WORK INSTRUCTION:
Look below for the line containing "struct [[nodiscard]] error_info"; from there through the line containing "operator, statement continues", both lines included, please set down each line exactly and nothing else.
----
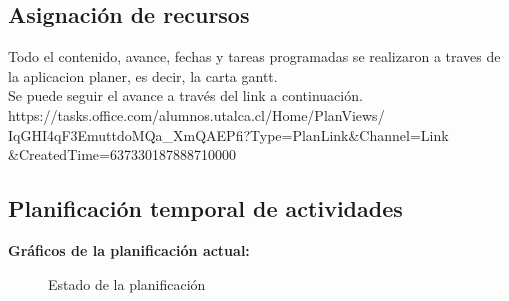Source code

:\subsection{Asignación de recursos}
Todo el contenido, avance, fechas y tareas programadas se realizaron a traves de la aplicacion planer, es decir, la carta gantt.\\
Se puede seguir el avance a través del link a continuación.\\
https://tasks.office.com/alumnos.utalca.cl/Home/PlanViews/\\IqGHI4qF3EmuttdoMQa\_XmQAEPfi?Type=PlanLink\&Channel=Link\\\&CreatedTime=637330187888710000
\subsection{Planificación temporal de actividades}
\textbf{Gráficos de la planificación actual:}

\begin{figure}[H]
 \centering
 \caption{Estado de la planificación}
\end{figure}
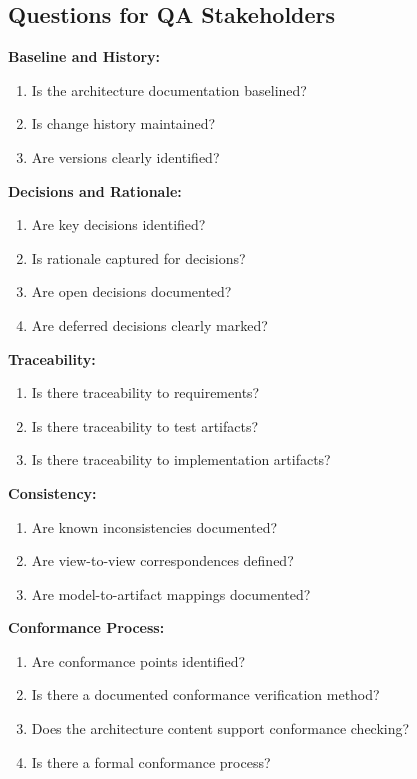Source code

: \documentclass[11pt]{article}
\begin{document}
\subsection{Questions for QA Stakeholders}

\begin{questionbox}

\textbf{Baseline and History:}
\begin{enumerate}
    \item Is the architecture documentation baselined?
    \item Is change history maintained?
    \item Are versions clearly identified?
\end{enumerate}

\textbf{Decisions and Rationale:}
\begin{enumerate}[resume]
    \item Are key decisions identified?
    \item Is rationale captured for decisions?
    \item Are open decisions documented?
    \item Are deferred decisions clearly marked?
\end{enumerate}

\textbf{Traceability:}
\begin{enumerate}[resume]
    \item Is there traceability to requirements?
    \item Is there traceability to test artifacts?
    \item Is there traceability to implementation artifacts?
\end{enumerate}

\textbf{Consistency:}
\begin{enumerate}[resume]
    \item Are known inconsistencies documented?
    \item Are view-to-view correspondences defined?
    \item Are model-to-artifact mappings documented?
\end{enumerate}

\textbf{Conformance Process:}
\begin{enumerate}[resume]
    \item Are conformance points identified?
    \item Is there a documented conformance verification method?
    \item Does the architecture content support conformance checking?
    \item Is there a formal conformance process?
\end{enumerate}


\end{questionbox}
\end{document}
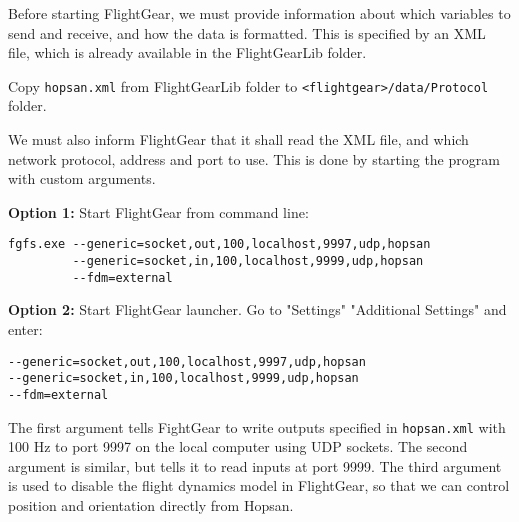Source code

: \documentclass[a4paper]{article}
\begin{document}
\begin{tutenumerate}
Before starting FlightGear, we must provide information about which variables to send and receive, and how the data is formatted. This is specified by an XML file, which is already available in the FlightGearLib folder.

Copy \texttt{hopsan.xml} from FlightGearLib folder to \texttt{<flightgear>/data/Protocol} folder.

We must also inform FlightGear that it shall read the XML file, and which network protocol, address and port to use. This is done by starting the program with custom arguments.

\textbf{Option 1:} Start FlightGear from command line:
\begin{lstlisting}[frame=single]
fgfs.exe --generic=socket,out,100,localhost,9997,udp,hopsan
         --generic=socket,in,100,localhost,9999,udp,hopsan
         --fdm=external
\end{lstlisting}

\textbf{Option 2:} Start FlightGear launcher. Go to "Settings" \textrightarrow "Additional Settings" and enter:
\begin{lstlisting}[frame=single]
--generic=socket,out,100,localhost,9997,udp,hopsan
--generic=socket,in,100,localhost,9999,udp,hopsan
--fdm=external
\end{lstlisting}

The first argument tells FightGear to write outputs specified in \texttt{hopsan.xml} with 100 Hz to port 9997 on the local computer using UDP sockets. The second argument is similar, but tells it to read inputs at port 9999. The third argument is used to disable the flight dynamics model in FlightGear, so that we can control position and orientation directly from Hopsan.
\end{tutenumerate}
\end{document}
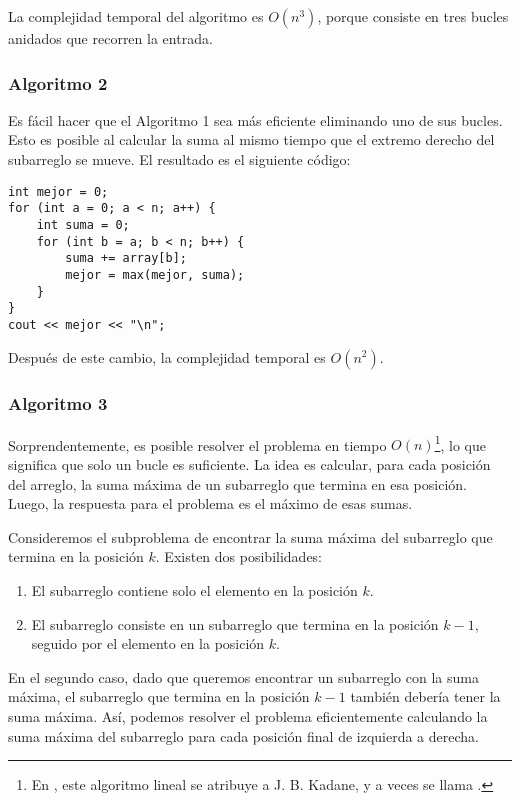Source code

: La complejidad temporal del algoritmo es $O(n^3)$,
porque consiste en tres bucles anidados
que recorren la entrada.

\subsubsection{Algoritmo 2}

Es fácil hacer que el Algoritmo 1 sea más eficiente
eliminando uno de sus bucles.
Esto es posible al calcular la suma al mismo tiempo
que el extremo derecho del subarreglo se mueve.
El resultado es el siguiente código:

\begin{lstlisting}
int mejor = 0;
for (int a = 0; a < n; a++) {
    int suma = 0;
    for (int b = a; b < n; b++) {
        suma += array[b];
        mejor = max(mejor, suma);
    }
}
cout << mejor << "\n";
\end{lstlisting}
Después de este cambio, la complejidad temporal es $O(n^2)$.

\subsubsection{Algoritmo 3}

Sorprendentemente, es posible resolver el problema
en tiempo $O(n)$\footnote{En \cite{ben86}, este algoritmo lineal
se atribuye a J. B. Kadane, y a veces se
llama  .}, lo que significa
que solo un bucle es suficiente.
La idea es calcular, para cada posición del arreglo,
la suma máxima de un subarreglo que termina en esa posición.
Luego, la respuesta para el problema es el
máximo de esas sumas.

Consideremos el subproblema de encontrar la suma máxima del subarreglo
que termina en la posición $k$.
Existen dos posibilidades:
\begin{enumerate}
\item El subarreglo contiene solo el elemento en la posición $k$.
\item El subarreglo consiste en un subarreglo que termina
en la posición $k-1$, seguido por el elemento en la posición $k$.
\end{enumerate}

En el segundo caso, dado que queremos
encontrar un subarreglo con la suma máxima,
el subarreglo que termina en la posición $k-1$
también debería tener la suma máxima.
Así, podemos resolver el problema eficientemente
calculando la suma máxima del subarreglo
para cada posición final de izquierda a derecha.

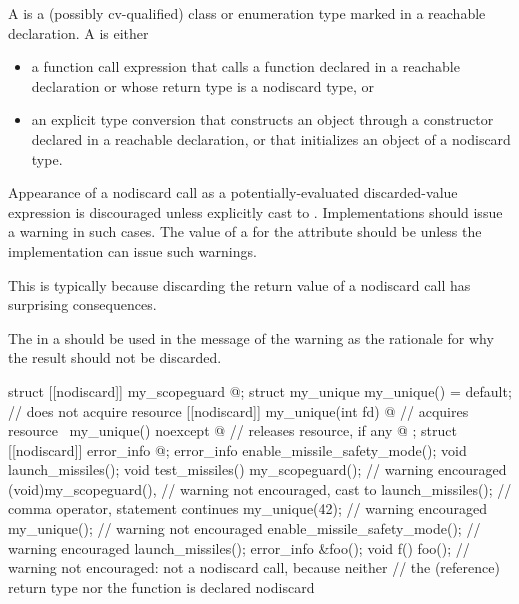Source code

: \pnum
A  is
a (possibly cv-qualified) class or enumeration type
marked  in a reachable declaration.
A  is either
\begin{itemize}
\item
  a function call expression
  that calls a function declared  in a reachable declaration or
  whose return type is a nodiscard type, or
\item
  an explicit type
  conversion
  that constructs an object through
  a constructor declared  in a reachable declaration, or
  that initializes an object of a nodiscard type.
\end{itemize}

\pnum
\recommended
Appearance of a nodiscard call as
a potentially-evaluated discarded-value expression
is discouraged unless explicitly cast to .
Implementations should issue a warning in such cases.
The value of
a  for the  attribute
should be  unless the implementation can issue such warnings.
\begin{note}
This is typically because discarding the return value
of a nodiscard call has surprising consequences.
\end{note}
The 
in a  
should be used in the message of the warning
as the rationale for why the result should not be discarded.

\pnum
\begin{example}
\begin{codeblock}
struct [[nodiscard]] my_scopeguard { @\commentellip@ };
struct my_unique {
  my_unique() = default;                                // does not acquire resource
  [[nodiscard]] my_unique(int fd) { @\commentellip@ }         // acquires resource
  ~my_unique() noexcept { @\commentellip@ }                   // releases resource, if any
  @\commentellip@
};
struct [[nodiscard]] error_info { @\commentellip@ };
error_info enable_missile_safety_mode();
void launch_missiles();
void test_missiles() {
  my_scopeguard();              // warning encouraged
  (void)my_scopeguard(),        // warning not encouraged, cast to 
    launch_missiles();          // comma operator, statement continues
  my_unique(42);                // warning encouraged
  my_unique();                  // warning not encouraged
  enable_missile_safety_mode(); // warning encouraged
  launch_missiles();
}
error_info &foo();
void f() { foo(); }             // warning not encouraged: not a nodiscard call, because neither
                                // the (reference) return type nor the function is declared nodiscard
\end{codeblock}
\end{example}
----
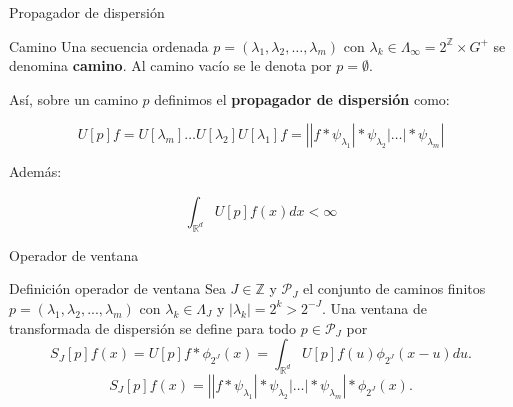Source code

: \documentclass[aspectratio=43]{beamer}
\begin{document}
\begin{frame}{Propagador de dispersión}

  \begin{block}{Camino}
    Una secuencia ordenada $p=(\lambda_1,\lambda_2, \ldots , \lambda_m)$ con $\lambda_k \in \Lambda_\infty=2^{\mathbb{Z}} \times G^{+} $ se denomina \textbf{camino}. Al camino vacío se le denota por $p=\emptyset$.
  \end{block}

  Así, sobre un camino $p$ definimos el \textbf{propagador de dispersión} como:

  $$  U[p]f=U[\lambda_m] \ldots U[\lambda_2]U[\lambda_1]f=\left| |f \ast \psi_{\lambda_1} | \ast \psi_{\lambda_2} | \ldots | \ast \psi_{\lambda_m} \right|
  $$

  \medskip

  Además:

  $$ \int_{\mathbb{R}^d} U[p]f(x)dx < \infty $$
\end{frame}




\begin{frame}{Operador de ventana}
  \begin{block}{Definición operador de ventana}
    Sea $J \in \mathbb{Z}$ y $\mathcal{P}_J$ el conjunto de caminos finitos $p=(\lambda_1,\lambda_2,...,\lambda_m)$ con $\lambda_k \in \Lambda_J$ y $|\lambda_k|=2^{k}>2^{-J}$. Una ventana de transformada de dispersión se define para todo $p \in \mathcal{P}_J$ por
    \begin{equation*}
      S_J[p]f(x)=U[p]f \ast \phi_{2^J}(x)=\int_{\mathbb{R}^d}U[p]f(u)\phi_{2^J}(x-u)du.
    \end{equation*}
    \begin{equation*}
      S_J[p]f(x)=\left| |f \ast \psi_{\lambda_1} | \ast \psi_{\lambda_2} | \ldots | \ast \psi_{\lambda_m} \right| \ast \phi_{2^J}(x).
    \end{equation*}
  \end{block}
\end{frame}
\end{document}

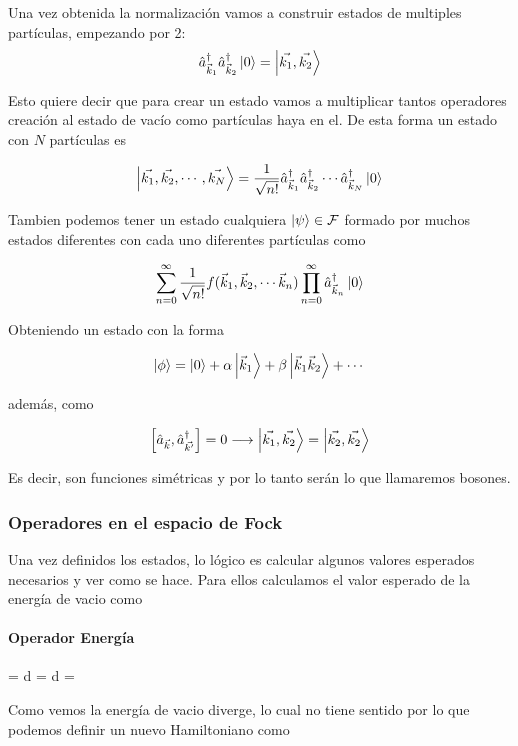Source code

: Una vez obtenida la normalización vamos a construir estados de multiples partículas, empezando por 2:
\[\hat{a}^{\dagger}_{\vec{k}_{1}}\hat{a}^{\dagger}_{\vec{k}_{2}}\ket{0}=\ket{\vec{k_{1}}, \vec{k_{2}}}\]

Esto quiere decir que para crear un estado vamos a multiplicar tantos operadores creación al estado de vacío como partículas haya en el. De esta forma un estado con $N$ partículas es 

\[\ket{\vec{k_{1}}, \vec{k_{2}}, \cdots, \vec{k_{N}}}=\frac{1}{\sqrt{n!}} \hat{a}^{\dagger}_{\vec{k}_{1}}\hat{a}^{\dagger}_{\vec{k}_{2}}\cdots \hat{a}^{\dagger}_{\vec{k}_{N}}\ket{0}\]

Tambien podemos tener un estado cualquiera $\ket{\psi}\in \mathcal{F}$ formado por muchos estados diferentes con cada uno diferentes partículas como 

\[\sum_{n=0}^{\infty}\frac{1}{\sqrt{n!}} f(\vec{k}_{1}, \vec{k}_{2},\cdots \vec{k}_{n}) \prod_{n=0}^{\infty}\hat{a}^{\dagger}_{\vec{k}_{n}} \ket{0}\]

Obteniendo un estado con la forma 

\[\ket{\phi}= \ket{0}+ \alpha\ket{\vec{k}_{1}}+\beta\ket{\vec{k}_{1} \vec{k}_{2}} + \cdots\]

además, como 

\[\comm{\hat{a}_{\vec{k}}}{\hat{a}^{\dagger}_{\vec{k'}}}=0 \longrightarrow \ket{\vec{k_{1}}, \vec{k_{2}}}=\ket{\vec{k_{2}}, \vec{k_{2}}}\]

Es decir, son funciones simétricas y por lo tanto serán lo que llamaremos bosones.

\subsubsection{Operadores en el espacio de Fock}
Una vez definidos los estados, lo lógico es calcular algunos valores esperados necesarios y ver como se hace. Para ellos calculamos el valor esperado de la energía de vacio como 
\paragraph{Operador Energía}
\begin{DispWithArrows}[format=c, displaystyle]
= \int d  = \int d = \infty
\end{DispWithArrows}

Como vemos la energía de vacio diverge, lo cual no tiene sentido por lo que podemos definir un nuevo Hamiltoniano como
----
RESPONSE:
struct [[nodiscard]] error_info { @\commentellip@ };
error_info enable_missile_safety_mode();
void launch_missiles();
void test_missiles() {
  my_scopeguard();              // warning encouraged
  (void)my_scopeguard(),        // warning not encouraged, cast to 
    launch_missiles();          // comma operator, statement continues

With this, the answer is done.